In the mid-2010s, the Federal Railroad Administration (FRA) did a pilot study on anti-trespass panels, a British innovation consisting of spiky rubber mats designed to be difficult to walk on, placed on one side of a grade crossing in an area of Fayetteville, Arkansas, popular with pedestrians. It found the panels reduced trespassing overall in the area by 38 percent over several months. They have since been installed at some locations, such as the redesigned Breakneck Ridge station on Metro-North's Hudson Line in New York.

===Fences===
Some have called for fencing along known trespassing hot spots in order to prevent the number of pedestrian deaths. After several deaths in Villa Park, Illinois, safety advocates built fences at spots where people would often walk across train tracks.
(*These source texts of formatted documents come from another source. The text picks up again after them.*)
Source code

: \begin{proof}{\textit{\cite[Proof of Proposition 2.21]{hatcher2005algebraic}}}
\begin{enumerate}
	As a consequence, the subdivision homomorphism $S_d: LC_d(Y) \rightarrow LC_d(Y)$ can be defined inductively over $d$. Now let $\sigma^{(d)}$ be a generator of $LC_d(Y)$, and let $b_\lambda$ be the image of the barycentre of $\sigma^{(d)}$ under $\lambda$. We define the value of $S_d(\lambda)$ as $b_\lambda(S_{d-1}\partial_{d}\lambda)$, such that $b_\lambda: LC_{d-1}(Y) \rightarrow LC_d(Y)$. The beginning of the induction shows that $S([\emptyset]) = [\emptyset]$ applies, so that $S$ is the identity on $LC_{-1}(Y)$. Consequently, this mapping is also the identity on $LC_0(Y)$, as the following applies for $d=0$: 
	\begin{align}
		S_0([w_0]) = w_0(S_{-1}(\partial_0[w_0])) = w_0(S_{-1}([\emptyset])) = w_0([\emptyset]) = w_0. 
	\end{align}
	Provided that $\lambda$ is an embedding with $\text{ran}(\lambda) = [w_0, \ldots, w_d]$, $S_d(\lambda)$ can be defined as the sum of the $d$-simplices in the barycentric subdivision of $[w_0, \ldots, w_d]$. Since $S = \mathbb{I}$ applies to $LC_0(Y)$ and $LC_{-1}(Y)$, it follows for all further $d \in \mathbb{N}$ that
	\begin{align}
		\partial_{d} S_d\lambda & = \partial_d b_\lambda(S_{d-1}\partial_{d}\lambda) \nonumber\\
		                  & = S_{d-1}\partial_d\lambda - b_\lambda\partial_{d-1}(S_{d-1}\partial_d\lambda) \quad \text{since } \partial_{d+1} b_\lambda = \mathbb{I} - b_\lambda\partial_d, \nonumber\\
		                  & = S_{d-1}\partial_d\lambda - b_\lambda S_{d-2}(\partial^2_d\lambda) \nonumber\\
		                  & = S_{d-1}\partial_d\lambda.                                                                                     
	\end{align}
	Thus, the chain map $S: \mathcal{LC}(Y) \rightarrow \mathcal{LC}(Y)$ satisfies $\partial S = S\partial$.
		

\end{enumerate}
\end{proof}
===GIS data in Google maps===
In June 2015, the FRA announced a railway safety initiative with Google that would include the FRA’s GIS data into its mapping services. The data pinpoints the location of over 250,000 rail crossings in the United States. The FRA believes that providing the location of rail crossings in maps will enhance crossing safety by people who are using navigation systems while driving.

===Motion-detection cameras===
After two children were killed by a CSX train on a bridge near the Erie Canal, the bridge was fitted with motion-detection cameras which sent images to a security company. If the company detected somebody on the tracks, a message on the speaker said: “Warning: You are trespassing on private property and are in danger of being struck by a train. Leave the area immediately.”

===Pedestrian bridge===
Pedestrian bridges have been used to help prevent train pedestrian fatalities. After the 2005 death of a young boy, the city of San Jose, California built a pedestrian overpass.

==Education and awareness==
===Operation Lifesaver===
Operation Lifesaver, a nonprofit association, was co-founded in the 1970s by Union Pacific Railroad, and has been criticized as having a pro-railroad agenda. In 2017, Operation Lifesaver, Inc. awarded $217,000 for rail safety public awareness campaigns in 15 states.

====Criticism====
Operation Lifesaver has been criticized for its strong ties to the railroad industry and the group's skew toward the railroad industry. The group also has been criticized for not focusing more on pedestrian railroad accidents. The industry has reduced its support of the group's efforts by providing fewer workers to help spread the group's safety message.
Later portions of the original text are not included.